11

A recent article by ycombinator lists a comment with principles of a great programmer.

#7. Good programmer: I optimize code. Better programmer: I structure data. Best programmer: What's the difference?

Acknowledging subjective and contentious concepts - does anyone have a position on what this means? I do, but I'd like to edit this question later with my thoughts so-as not to predispose the answers.

2

8 Answers 8

20

Nine times out of ten, when you structure your code/models well, optimization will become obvious. How many times have you seen a hornets nest and found it totally suboptimal, where upon restructuring it, lots of redundancies became extremely obvious.

A designer knows he has achieved perfection not when there is nothing left to add, but when there is nothing left to take away. - Antoine de Saint-Exupery

A well structured system will be minimal in nature, and due to it's minimal nature it will be optimized because how little there is to it relates directly to how little it does to accomplish it's goal.
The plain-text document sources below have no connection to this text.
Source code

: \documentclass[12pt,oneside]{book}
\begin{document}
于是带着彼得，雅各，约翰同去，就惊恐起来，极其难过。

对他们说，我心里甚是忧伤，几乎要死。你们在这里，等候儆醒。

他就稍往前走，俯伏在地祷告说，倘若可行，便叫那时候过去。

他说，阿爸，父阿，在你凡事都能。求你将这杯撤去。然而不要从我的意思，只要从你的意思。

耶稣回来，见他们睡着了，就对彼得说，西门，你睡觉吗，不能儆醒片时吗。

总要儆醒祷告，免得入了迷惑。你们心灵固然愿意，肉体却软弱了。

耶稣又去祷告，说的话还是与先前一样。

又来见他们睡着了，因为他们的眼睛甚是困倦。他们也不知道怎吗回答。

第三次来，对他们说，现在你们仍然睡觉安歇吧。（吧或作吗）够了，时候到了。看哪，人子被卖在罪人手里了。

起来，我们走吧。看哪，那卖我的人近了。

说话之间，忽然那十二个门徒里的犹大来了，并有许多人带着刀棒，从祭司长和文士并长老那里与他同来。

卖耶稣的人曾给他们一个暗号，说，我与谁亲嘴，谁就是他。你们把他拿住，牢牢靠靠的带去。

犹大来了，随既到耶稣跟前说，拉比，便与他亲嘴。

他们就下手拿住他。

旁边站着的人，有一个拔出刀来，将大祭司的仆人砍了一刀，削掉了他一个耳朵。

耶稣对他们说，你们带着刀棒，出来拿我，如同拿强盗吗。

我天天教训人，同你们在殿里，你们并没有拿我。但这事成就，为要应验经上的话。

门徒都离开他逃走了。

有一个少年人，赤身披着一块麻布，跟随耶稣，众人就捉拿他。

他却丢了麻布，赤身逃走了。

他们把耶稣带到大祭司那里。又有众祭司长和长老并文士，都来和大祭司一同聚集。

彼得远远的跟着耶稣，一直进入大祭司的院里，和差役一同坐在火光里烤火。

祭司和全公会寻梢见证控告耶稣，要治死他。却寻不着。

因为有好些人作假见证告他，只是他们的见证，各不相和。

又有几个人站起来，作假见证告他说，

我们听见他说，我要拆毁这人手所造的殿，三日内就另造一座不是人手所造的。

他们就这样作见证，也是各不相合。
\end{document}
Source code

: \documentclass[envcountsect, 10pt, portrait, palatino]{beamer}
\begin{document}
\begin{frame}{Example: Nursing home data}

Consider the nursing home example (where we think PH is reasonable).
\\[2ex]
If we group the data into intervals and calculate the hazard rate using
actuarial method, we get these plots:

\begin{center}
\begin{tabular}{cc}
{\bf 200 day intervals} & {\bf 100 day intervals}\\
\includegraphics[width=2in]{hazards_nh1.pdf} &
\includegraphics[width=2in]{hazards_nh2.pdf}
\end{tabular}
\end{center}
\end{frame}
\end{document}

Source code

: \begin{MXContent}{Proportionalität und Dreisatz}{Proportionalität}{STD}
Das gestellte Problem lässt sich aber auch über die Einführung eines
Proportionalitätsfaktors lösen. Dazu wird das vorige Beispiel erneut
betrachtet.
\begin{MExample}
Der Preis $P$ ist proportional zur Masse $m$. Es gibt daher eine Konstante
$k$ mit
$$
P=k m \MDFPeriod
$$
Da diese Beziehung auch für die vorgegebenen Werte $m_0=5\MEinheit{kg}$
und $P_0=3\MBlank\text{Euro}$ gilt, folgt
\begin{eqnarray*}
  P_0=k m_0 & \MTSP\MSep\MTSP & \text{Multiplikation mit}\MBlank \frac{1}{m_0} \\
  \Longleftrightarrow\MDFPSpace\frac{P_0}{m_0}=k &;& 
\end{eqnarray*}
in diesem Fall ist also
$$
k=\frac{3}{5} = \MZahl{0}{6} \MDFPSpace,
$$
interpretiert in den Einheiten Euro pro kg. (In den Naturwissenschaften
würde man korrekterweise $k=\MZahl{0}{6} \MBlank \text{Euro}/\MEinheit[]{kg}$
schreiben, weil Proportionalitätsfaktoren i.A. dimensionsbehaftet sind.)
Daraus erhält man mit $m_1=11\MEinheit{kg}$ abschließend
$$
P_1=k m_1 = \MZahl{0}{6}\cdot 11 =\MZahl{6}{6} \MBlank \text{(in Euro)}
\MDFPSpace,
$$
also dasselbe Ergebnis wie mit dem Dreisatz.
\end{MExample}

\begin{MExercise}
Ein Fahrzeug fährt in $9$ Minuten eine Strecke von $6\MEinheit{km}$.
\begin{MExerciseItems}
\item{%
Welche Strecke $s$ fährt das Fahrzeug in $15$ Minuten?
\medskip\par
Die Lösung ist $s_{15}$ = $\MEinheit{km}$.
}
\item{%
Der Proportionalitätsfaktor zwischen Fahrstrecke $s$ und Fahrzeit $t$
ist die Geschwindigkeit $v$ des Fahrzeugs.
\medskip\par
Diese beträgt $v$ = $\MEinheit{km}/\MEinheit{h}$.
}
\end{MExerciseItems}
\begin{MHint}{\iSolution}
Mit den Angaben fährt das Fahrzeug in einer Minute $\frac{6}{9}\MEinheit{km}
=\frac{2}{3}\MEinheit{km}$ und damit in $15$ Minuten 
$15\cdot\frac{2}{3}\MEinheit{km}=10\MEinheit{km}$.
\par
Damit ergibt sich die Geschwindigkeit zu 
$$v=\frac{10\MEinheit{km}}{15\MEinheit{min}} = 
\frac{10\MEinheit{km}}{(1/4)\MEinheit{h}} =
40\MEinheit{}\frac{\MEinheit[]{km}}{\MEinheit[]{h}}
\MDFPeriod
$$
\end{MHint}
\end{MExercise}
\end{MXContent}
Edit: To expound upon the point other's have taken away from this, it's also completely accurate to see the statement as identifying the relation between code and data. That relation is thusly: If you change the structure of your data, you will need to change your code to respect the altered structure. If you wish to optimize your code, chances are you will need to change the structure of your data to make your code capable of handling the data more optimally.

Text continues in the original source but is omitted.